TASK BRIEF
Within the records below, reproduce without change the lines from the line that has "## User Authentication and Authorization" through the line that has "- Users should be able to see", and only those.

(Saved data entries)
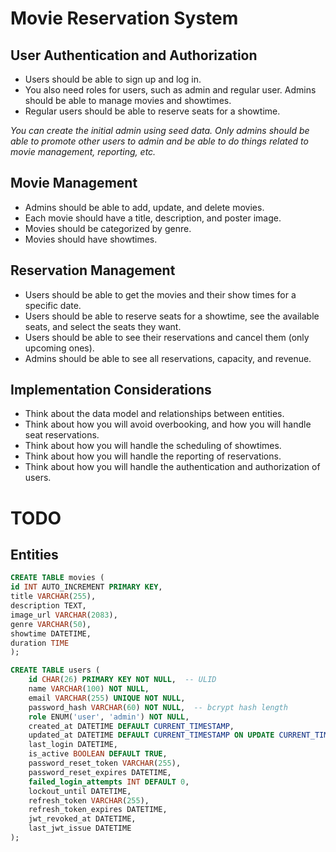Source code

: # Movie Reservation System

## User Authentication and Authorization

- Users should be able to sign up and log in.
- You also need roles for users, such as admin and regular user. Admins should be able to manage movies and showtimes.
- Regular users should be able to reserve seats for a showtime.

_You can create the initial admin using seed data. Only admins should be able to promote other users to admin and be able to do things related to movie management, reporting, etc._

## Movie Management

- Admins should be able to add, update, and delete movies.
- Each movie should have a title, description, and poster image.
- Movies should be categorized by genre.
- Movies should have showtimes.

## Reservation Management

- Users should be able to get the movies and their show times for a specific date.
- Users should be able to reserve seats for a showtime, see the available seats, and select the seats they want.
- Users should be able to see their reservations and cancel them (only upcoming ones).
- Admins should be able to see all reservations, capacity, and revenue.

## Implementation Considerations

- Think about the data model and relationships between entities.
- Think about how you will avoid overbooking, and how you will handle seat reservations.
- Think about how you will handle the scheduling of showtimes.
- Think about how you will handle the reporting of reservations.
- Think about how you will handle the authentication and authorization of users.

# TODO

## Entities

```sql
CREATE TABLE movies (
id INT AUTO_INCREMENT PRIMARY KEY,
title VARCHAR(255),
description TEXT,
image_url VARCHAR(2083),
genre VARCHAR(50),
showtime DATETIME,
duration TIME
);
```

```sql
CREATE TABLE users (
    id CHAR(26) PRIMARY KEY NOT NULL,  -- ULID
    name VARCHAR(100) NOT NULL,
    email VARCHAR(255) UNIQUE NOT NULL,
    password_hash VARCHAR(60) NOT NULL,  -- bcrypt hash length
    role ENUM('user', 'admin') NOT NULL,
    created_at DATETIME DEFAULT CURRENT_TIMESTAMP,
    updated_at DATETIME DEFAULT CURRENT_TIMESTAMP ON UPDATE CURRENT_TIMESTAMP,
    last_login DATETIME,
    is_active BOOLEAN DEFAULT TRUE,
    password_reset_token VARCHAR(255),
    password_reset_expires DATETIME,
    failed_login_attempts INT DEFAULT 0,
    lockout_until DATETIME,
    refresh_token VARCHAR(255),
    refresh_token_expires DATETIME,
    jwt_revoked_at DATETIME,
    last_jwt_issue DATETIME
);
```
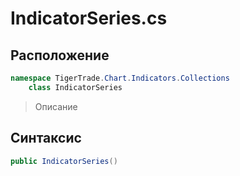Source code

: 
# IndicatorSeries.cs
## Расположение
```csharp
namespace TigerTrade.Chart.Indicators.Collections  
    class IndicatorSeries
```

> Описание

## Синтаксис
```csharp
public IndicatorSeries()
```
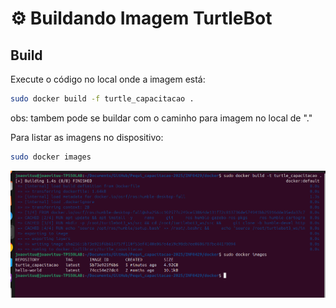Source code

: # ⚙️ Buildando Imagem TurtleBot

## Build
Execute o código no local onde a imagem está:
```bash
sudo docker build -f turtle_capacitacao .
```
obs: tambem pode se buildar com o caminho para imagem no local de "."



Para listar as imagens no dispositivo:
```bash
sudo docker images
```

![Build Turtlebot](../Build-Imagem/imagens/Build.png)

RESPONSE
## User Authentication and Authorization

- Users should be able to sign up and log in.
- You also need roles for users, such as admin and regular user. Admins should be able to manage movies and showtimes.
- Regular users should be able to reserve seats for a showtime.

_You can create the initial admin using seed data. Only admins should be able to promote other users to admin and be able to do things related to movie management, reporting, etc._

## Movie Management

- Admins should be able to add, update, and delete movies.
- Each movie should have a title, description, and poster image.
- Movies should be categorized by genre.
- Movies should have showtimes.

## Reservation Management

- Users should be able to get the movies and their show times for a specific date.
- Users should be able to reserve seats for a showtime, see the available seats, and select the seats they want.
- Users should be able to see their reservations and cancel them (only upcoming ones).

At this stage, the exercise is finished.